» **Directions for this task**: From the records below, take each line where the string "ldots" shows up and copy it.

[Source texts of formatted documents]

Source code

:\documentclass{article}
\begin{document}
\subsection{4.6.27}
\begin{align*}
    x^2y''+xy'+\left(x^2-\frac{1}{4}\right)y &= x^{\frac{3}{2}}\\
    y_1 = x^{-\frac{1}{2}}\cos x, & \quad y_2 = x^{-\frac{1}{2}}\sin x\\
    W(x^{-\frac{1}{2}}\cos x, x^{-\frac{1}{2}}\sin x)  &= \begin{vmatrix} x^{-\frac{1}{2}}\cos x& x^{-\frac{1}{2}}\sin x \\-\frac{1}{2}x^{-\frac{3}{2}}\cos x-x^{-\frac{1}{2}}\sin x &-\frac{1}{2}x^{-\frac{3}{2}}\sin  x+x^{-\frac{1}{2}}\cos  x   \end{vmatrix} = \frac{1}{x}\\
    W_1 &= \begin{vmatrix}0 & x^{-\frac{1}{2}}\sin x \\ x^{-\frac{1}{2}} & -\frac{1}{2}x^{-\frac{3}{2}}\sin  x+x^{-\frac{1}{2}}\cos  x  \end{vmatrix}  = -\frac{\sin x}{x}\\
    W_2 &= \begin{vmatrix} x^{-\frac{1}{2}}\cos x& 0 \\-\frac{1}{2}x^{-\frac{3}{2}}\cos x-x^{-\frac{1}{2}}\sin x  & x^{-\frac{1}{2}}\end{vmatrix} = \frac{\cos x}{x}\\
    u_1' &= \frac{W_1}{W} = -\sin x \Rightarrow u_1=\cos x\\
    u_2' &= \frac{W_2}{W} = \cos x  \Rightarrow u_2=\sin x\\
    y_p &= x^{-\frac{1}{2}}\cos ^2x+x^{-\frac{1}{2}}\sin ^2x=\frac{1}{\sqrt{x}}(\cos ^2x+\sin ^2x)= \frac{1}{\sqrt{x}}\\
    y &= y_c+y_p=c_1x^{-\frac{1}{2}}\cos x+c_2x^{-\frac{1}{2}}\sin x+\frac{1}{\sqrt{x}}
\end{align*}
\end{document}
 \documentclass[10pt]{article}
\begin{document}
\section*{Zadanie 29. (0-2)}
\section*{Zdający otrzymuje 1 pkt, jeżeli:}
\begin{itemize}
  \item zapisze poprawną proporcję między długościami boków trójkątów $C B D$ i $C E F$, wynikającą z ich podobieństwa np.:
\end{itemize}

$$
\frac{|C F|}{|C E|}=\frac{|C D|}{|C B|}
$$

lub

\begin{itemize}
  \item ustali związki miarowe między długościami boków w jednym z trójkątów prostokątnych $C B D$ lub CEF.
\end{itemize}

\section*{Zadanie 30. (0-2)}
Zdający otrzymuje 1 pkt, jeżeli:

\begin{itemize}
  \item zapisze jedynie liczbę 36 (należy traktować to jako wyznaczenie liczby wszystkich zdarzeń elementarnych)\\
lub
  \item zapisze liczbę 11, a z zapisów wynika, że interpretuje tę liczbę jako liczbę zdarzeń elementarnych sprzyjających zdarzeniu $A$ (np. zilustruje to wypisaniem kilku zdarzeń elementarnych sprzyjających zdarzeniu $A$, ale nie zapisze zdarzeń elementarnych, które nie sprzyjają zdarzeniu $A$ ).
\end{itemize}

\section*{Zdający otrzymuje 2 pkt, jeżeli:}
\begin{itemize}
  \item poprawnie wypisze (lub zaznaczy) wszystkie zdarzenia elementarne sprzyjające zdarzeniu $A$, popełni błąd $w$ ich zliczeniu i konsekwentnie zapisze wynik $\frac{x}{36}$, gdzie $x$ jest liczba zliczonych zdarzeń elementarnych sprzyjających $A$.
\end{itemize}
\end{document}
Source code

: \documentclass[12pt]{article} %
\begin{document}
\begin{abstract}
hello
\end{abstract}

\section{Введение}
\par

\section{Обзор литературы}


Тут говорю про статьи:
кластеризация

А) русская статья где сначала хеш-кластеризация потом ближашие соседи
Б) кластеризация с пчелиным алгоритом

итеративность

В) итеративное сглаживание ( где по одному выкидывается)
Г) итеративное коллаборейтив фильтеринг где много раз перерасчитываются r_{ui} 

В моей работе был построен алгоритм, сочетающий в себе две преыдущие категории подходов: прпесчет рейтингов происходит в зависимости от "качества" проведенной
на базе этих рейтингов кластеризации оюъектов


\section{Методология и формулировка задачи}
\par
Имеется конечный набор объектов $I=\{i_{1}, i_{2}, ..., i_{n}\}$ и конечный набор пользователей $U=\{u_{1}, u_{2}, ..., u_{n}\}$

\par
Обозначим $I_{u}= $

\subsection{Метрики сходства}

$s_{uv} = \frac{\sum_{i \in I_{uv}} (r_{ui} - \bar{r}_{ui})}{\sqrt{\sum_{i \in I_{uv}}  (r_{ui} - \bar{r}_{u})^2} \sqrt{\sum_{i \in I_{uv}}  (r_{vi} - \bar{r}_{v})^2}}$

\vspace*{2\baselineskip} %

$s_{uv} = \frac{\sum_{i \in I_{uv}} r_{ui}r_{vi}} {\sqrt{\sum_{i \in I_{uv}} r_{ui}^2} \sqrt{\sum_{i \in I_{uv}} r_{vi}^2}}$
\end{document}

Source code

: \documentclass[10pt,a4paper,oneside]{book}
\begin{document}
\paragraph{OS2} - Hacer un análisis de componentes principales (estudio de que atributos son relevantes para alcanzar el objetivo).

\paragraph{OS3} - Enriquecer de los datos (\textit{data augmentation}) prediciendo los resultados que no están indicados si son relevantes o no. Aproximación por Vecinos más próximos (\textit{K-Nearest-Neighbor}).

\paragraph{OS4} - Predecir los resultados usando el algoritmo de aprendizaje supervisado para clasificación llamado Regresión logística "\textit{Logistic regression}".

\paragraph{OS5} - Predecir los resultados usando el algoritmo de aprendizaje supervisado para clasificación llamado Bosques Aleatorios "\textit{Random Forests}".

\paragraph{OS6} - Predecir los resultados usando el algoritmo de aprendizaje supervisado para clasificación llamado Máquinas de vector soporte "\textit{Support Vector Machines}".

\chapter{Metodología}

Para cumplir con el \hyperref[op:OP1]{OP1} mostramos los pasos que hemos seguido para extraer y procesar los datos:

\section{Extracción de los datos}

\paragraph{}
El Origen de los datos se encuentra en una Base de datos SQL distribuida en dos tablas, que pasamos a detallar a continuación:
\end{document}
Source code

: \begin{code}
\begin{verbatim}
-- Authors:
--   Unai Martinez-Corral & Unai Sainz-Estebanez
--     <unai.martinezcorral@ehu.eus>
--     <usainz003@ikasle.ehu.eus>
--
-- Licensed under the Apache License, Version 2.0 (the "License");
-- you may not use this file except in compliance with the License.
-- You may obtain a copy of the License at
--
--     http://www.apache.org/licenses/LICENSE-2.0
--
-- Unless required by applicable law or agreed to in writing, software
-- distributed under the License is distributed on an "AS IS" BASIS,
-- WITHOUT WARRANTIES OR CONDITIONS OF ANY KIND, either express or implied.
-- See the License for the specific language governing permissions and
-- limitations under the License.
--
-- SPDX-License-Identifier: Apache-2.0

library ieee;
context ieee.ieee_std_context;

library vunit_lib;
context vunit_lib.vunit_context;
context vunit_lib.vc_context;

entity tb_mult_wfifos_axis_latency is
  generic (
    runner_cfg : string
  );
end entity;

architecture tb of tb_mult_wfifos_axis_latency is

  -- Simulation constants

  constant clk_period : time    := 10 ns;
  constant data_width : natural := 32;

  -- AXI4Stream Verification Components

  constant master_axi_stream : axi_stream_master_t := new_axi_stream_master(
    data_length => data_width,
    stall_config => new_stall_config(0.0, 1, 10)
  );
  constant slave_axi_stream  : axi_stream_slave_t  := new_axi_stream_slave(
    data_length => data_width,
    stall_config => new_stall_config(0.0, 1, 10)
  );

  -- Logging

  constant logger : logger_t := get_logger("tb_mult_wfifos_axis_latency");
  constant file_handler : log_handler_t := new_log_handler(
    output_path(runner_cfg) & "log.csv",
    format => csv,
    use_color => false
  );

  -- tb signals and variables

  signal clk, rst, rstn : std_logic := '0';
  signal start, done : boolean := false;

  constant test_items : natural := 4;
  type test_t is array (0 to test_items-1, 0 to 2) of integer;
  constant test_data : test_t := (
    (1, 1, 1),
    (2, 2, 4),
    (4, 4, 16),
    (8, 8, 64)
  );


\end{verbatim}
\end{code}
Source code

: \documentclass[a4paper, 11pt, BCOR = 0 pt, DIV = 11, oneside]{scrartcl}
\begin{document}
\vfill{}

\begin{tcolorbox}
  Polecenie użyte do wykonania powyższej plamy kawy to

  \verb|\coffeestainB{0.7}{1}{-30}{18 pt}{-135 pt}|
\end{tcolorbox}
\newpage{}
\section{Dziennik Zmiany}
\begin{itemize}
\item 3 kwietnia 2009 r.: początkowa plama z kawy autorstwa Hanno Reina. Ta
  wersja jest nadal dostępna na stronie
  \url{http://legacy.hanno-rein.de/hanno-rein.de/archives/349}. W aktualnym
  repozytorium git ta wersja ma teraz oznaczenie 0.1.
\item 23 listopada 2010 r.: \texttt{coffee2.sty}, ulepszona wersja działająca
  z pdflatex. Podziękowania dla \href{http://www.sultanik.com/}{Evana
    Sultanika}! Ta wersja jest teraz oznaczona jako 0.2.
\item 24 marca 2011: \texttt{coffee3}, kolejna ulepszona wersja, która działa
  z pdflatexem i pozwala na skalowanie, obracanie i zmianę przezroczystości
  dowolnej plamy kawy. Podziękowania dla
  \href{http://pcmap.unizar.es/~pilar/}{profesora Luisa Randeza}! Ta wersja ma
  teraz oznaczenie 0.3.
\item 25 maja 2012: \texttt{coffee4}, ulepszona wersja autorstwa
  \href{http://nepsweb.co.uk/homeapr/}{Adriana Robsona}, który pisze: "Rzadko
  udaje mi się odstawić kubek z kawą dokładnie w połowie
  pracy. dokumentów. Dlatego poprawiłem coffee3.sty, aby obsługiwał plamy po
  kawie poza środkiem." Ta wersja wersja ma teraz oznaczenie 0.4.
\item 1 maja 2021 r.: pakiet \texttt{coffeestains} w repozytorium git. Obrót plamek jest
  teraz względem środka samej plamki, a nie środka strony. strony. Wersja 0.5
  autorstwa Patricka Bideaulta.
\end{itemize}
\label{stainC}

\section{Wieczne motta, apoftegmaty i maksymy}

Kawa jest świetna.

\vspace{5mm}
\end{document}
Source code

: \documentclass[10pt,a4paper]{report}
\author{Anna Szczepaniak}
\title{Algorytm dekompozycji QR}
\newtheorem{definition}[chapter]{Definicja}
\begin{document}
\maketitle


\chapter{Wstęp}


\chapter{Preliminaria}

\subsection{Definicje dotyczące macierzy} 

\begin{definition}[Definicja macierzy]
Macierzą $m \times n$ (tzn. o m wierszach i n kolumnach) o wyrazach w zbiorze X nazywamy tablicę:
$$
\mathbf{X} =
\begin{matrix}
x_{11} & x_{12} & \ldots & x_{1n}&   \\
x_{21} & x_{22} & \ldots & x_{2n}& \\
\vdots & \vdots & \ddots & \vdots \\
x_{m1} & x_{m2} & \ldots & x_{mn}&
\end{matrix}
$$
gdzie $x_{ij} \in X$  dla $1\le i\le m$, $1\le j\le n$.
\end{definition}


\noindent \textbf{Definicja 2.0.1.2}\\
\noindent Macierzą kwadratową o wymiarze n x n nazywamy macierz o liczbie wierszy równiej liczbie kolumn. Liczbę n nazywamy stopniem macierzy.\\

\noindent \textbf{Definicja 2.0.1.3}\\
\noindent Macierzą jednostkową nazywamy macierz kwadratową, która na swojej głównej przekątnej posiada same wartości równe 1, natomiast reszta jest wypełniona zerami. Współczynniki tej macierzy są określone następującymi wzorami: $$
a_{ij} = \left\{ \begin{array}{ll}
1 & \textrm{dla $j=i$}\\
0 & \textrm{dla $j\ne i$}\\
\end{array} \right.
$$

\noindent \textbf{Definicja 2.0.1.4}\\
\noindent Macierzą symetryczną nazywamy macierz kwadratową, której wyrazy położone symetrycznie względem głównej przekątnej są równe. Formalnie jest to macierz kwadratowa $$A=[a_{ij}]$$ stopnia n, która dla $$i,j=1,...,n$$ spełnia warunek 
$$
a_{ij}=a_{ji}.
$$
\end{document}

» **Solution for this exercise**:
x_{11} & x_{12} & \ldots & x_{1n}&   \\
x_{21} & x_{22} & \ldots & x_{2n}& \\
x_{m1} & x_{m2} & \ldots & x_{mn}&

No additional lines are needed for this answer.